---------- Raw data ----------

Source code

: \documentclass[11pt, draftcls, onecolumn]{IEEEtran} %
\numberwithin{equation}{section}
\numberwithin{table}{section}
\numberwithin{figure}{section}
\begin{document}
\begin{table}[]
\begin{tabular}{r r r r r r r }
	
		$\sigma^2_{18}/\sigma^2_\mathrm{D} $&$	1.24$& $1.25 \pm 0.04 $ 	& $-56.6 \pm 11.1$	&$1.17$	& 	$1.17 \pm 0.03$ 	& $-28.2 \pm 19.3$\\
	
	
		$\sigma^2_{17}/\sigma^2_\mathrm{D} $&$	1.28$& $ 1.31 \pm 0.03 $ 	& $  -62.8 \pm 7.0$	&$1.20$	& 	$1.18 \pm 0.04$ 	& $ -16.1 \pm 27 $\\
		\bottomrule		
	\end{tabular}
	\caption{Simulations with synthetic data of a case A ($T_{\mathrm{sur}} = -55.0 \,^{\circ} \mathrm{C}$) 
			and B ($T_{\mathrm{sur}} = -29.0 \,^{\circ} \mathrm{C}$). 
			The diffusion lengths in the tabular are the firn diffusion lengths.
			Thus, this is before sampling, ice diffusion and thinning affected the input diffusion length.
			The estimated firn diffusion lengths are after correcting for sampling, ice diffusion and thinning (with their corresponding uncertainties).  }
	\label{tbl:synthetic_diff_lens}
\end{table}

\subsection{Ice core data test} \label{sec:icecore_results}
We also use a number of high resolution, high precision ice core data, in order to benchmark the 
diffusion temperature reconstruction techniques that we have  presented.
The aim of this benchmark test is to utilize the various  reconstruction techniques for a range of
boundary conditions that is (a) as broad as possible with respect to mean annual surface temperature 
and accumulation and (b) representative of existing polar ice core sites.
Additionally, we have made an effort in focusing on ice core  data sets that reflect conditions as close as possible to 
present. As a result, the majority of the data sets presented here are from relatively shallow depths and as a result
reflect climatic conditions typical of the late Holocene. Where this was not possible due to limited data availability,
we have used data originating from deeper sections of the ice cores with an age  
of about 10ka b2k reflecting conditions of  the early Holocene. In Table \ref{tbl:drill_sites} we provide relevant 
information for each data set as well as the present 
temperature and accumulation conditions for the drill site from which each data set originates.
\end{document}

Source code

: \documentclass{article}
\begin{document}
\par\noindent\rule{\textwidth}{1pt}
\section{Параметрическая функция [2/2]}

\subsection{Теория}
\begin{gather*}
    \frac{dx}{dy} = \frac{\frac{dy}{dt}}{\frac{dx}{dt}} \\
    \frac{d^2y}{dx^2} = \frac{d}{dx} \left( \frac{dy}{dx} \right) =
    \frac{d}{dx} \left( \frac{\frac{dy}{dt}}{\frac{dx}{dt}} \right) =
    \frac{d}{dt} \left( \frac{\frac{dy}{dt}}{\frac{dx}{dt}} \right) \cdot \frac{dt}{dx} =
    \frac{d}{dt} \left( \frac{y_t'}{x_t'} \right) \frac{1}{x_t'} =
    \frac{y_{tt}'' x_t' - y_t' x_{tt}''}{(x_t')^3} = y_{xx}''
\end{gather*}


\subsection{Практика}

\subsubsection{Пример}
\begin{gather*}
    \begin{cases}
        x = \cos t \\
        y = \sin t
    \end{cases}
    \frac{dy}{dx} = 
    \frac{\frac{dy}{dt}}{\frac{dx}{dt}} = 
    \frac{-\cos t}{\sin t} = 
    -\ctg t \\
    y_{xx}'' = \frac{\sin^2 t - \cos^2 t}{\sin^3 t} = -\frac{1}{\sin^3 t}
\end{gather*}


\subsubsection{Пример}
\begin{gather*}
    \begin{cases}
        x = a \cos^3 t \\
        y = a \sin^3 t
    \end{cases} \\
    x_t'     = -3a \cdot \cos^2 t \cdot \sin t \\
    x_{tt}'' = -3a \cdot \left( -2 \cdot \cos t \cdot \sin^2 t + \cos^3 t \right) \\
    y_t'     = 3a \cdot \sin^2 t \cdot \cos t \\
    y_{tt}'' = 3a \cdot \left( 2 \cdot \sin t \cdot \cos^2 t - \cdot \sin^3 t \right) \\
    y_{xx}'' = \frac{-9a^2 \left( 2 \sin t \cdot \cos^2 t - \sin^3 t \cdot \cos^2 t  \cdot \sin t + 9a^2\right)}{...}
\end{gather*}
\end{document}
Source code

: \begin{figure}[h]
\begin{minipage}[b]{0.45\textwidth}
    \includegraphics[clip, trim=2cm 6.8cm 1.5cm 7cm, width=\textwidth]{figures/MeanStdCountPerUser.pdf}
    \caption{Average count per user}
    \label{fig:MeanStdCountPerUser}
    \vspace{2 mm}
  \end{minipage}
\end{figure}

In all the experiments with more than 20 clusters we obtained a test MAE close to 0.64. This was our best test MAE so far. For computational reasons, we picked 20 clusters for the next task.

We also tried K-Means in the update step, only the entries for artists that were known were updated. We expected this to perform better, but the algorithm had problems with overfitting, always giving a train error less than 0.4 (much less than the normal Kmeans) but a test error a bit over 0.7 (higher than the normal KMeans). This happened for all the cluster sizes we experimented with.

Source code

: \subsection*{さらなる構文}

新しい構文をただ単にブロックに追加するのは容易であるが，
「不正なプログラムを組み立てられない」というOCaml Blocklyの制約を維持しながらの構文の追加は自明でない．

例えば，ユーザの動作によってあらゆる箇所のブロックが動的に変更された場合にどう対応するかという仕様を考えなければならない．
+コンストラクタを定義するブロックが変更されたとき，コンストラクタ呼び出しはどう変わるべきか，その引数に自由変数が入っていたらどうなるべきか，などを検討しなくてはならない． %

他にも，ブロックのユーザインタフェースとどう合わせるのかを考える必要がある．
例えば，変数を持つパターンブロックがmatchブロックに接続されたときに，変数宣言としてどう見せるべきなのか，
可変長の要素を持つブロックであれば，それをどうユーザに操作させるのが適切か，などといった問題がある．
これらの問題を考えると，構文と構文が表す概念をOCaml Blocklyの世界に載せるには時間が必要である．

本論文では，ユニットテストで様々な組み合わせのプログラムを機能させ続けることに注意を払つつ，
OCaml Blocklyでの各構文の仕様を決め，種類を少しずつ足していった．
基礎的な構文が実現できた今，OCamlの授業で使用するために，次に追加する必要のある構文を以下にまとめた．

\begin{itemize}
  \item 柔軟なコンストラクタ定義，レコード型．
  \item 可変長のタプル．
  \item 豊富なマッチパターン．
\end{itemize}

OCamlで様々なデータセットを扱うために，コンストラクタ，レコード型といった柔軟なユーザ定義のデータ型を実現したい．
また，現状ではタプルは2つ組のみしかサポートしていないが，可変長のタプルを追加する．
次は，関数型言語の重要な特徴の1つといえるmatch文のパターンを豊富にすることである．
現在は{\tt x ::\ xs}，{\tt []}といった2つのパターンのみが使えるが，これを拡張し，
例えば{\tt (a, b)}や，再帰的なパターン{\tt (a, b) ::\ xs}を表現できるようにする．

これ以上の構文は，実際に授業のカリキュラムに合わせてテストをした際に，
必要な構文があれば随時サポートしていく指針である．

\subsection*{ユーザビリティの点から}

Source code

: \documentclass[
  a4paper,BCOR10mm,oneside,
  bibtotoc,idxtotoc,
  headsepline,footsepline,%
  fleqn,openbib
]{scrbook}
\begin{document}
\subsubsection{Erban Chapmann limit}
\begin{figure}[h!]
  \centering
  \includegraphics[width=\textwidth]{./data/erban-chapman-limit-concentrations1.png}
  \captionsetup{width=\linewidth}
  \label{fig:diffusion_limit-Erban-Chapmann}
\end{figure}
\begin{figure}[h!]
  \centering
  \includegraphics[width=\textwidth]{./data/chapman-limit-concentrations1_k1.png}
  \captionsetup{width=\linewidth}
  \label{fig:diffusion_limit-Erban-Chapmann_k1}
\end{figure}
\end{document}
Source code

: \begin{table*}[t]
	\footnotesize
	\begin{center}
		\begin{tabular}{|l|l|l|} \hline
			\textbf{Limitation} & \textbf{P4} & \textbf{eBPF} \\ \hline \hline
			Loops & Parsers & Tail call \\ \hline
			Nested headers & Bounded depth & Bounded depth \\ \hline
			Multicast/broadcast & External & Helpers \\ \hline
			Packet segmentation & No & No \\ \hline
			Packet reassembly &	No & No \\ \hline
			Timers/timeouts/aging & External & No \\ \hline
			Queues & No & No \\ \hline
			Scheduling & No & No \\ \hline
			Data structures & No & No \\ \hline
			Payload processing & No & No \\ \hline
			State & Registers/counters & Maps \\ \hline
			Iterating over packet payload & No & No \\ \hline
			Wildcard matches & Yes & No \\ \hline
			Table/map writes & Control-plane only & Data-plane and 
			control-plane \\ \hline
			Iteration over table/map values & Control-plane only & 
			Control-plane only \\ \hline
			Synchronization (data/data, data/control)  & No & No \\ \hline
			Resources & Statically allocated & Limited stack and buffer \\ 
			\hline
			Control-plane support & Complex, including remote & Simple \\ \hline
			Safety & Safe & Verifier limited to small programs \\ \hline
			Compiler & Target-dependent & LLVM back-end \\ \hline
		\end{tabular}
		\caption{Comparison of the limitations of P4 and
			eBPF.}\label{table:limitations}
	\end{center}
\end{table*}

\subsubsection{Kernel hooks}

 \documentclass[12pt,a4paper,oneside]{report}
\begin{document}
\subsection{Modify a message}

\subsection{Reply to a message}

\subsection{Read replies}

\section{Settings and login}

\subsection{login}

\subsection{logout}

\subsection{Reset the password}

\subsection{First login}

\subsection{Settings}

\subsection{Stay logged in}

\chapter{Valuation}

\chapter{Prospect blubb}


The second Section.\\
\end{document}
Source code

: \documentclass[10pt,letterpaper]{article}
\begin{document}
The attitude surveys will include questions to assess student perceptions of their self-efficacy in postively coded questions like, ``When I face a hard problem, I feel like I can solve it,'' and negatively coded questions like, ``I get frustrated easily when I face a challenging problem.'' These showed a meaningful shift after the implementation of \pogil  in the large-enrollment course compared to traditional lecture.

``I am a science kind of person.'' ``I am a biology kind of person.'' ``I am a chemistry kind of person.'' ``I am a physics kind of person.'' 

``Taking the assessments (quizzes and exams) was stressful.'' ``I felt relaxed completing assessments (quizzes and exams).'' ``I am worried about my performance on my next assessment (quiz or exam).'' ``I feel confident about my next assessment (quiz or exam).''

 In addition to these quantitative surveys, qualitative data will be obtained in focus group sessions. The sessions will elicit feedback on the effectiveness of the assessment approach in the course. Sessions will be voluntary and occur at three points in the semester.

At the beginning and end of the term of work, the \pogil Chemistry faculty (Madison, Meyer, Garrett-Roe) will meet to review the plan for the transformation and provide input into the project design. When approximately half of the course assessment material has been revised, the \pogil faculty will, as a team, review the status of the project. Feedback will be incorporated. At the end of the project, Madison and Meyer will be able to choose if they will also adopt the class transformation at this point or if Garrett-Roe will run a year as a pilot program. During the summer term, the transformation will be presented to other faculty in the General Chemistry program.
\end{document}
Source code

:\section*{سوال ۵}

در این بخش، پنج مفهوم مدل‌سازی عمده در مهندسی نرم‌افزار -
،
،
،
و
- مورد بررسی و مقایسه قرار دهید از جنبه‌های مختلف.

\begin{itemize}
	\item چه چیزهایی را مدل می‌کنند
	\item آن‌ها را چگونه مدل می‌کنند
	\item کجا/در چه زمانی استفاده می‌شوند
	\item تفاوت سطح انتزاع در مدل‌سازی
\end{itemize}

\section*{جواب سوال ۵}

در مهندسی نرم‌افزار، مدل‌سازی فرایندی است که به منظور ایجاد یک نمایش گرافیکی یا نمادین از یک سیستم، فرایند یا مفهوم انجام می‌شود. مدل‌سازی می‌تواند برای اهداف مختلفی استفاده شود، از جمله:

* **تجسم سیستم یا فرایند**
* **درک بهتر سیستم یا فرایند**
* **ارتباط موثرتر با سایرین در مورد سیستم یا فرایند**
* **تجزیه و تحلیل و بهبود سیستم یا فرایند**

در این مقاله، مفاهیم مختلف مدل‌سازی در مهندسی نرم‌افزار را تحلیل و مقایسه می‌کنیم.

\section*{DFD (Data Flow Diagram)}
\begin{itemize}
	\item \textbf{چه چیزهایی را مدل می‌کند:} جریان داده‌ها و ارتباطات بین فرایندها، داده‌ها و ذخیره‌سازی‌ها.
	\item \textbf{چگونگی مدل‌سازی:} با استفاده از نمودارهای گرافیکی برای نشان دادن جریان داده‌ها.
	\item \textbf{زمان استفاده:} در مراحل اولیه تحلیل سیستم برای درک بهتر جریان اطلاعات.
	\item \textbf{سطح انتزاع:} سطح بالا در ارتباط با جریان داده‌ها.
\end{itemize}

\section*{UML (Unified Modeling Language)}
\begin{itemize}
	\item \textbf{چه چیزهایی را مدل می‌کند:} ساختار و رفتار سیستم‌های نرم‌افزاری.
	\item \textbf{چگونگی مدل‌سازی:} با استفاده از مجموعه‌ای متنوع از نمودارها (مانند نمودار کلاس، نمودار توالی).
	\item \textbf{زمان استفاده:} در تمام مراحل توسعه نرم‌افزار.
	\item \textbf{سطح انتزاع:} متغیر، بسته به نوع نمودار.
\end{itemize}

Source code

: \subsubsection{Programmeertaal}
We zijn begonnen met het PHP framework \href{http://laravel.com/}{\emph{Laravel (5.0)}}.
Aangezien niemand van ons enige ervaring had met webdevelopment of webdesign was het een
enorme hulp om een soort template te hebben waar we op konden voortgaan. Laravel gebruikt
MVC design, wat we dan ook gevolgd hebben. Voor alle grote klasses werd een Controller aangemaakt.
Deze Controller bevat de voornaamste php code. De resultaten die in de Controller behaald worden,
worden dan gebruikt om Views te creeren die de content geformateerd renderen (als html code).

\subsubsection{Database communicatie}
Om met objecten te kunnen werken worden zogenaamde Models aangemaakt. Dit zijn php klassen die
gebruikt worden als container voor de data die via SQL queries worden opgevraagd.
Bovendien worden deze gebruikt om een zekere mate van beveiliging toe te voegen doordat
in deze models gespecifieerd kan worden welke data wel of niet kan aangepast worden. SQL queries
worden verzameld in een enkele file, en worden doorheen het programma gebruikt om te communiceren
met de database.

----------

- **Exercise goal**
All lines from the one that has "worden verzameld in" through the end of the material above should be returned exactly; omit the rest.

- **Response to the task**
worden verzameld in een enkele file, en worden doorheen het programma gebruikt om te communiceren
met de database.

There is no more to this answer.